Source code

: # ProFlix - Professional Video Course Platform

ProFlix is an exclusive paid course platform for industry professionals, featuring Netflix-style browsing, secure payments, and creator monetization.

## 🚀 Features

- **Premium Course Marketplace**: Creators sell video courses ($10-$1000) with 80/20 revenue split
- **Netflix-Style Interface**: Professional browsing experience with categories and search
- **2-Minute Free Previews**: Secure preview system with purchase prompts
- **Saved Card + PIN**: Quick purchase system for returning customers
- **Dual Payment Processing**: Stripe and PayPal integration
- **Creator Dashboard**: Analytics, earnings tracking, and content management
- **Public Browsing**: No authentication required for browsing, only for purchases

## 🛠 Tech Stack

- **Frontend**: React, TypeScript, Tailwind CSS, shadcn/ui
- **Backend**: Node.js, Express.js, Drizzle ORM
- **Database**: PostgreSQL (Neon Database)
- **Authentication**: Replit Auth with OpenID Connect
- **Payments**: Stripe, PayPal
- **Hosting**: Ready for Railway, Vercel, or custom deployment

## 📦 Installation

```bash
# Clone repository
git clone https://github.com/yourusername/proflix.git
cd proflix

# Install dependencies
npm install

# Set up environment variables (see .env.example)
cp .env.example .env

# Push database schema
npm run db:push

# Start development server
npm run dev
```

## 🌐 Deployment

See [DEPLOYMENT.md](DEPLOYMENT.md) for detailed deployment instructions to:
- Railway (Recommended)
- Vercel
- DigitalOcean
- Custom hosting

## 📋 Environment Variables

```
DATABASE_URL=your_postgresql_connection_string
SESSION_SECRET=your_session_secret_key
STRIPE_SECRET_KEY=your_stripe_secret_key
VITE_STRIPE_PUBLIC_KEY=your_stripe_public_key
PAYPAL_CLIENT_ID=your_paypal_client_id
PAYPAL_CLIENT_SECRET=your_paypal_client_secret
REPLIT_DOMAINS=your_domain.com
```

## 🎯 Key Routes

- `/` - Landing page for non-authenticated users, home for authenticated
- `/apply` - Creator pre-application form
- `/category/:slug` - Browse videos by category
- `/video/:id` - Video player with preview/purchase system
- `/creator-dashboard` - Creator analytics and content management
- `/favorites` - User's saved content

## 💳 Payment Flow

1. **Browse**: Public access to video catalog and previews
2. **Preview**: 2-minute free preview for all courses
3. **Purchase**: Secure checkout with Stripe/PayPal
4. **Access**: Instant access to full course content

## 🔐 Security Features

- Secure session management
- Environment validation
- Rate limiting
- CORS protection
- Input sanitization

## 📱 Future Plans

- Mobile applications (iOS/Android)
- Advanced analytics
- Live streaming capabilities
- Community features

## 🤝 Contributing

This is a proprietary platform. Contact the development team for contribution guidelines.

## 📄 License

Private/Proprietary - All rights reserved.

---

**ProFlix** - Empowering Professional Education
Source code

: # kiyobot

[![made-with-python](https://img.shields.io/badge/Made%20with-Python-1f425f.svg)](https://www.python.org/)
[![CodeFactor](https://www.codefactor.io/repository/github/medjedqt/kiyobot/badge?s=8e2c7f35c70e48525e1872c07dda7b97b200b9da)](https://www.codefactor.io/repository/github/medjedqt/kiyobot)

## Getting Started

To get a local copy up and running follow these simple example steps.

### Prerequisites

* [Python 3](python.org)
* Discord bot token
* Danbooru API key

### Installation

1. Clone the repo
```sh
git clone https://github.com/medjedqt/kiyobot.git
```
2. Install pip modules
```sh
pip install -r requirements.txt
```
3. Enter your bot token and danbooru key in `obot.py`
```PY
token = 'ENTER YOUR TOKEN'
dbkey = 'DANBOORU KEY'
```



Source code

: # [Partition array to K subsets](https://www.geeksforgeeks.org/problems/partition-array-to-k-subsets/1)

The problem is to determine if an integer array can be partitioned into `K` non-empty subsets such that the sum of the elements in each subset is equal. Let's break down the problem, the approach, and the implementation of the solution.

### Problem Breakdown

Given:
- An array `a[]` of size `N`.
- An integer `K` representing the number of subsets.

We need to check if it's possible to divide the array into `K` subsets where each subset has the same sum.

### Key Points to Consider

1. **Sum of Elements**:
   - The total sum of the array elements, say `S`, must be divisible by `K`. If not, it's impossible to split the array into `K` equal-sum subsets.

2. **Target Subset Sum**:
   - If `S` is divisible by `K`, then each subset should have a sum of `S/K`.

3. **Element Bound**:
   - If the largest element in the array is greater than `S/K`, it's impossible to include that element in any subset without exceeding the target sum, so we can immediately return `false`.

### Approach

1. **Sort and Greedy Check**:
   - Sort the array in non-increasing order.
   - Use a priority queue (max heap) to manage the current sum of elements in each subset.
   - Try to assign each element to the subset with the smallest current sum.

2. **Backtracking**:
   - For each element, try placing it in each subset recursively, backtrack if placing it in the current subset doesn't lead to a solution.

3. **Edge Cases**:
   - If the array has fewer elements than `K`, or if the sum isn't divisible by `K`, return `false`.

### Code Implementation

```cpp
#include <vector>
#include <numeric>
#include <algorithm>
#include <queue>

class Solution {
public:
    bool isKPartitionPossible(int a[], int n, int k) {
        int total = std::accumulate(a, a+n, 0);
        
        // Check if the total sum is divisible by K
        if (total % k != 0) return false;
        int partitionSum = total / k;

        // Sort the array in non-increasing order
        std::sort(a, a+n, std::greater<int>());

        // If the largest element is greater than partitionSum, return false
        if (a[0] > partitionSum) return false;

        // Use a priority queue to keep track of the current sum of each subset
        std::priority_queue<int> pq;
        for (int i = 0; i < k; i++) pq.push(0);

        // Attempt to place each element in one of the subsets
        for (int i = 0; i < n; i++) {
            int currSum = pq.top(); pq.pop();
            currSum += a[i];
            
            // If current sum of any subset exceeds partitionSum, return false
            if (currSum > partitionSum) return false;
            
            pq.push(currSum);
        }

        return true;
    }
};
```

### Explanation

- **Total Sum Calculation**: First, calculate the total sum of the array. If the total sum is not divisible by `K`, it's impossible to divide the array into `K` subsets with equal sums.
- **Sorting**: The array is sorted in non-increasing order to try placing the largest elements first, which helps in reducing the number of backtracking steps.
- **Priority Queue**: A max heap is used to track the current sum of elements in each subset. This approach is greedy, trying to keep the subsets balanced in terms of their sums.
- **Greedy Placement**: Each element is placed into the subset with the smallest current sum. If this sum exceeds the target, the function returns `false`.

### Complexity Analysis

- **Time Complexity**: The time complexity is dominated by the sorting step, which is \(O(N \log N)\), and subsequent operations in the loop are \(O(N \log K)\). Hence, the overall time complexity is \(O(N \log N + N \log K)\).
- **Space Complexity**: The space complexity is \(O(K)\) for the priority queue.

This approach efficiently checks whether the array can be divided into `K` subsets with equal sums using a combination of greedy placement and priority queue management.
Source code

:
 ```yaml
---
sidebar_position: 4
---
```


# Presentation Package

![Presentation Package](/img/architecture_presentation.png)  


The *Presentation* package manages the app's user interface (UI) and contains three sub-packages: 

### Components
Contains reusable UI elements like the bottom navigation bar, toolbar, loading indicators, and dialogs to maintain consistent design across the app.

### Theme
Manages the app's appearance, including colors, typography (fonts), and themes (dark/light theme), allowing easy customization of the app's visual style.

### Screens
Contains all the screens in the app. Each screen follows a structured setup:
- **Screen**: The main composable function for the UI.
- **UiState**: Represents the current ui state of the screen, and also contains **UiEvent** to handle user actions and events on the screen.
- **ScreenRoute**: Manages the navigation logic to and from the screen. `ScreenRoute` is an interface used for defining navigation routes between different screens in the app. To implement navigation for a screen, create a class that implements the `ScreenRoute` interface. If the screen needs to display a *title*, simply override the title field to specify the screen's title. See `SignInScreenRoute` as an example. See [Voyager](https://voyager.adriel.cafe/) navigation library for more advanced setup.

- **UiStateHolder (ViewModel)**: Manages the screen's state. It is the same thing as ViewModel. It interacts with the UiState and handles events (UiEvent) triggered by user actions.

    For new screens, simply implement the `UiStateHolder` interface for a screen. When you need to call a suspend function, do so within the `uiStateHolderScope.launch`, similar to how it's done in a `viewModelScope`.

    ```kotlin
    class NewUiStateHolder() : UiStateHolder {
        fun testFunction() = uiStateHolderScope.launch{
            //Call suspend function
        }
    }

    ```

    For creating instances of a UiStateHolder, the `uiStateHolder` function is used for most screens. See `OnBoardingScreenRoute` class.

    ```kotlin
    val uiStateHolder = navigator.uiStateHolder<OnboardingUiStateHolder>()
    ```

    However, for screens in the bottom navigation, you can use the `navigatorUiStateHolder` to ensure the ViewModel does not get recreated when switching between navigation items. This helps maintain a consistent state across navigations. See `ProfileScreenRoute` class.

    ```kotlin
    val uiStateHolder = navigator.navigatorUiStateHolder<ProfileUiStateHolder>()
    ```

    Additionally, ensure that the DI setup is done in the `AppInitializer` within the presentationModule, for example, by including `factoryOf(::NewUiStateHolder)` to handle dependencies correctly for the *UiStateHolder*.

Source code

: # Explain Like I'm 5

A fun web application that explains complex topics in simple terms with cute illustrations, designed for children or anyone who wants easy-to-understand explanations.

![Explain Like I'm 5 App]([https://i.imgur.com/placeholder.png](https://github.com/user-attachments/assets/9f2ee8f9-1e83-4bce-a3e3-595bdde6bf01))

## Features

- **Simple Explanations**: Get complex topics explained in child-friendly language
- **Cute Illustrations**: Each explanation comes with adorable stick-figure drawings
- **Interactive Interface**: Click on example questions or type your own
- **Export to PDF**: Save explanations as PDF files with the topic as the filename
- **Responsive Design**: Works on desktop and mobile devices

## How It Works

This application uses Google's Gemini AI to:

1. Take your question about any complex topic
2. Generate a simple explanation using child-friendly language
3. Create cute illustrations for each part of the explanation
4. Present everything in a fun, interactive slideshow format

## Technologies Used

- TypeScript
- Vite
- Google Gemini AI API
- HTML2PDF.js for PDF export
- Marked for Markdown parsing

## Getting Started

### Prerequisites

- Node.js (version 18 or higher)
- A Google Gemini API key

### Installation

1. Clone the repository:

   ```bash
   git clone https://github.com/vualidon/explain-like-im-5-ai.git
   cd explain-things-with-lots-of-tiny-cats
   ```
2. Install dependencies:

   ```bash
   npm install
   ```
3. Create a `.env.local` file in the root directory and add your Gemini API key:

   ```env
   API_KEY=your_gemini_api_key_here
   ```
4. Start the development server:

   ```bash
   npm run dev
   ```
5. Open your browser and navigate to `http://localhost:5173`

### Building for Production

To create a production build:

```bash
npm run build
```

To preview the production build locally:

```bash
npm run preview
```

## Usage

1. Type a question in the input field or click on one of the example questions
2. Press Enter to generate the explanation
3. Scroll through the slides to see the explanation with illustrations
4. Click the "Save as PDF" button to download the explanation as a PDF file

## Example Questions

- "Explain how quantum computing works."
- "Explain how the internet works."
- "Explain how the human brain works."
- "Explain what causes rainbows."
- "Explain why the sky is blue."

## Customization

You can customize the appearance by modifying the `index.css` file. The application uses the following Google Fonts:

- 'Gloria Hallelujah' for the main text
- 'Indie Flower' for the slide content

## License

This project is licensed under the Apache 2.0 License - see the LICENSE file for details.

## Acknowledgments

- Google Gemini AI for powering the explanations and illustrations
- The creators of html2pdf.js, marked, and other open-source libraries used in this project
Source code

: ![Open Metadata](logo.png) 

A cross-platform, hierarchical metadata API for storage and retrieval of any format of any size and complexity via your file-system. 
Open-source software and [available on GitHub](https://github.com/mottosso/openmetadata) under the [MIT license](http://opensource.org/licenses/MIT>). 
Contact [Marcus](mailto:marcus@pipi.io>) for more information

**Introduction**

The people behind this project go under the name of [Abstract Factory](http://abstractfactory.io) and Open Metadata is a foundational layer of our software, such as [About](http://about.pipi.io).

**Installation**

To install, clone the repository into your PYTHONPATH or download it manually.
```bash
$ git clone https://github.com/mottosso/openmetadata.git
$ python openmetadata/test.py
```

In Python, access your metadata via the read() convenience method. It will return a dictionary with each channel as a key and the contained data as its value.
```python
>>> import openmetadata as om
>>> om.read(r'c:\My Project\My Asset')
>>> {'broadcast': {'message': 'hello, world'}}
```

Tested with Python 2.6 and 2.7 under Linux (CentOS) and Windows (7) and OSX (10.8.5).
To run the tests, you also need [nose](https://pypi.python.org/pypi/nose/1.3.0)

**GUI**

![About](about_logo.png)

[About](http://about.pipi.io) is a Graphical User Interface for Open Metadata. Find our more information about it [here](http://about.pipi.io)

-=-=-=-=-

Task to carry out | After locating the line holding "## 🛠 Tech Stack" above, output exactly that line and every line after it through the line holding "4. **Access**: Instant". Include nothing else.

Response area |
## 🛠 Tech Stack

- **Frontend**: React, TypeScript, Tailwind CSS, shadcn/ui
- **Backend**: Node.js, Express.js, Drizzle ORM
- **Database**: PostgreSQL (Neon Database)
- **Authentication**: Replit Auth with OpenID Connect
- **Payments**: Stripe, PayPal
- **Hosting**: Ready for Railway, Vercel, or custom deployment

## 📦 Installation

```bash
# Clone repository
git clone https://github.com/yourusername/proflix.git
cd proflix

# Install dependencies
npm install

# Set up environment variables (see .env.example)
cp .env.example .env

# Push database schema
npm run db:push

# Start development server
npm run dev
```

## 🌐 Deployment

See [DEPLOYMENT.md](DEPLOYMENT.md) for detailed deployment instructions to:
- Railway (Recommended)
- Vercel
- DigitalOcean
- Custom hosting

## 📋 Environment Variables

```
DATABASE_URL=your_postgresql_connection_string
SESSION_SECRET=your_session_secret_key
STRIPE_SECRET_KEY=your_stripe_secret_key
VITE_STRIPE_PUBLIC_KEY=your_stripe_public_key
PAYPAL_CLIENT_ID=your_paypal_client_id
PAYPAL_CLIENT_SECRET=your_paypal_client_secret
REPLIT_DOMAINS=your_domain.com
```

## 🎯 Key Routes

- `/` - Landing page for non-authenticated users, home for authenticated
- `/apply` - Creator pre-application form
- `/category/:slug` - Browse videos by category
- `/video/:id` - Video player with preview/purchase system
- `/creator-dashboard` - Creator analytics and content management
- `/favorites` - User's saved content

## 💳 Payment Flow

1. **Browse**: Public access to video catalog and previews
2. **Preview**: 2-minute free preview for all courses
3. **Purchase**: Secure checkout with Stripe/PayPal
4. **Access**: Instant access to full course content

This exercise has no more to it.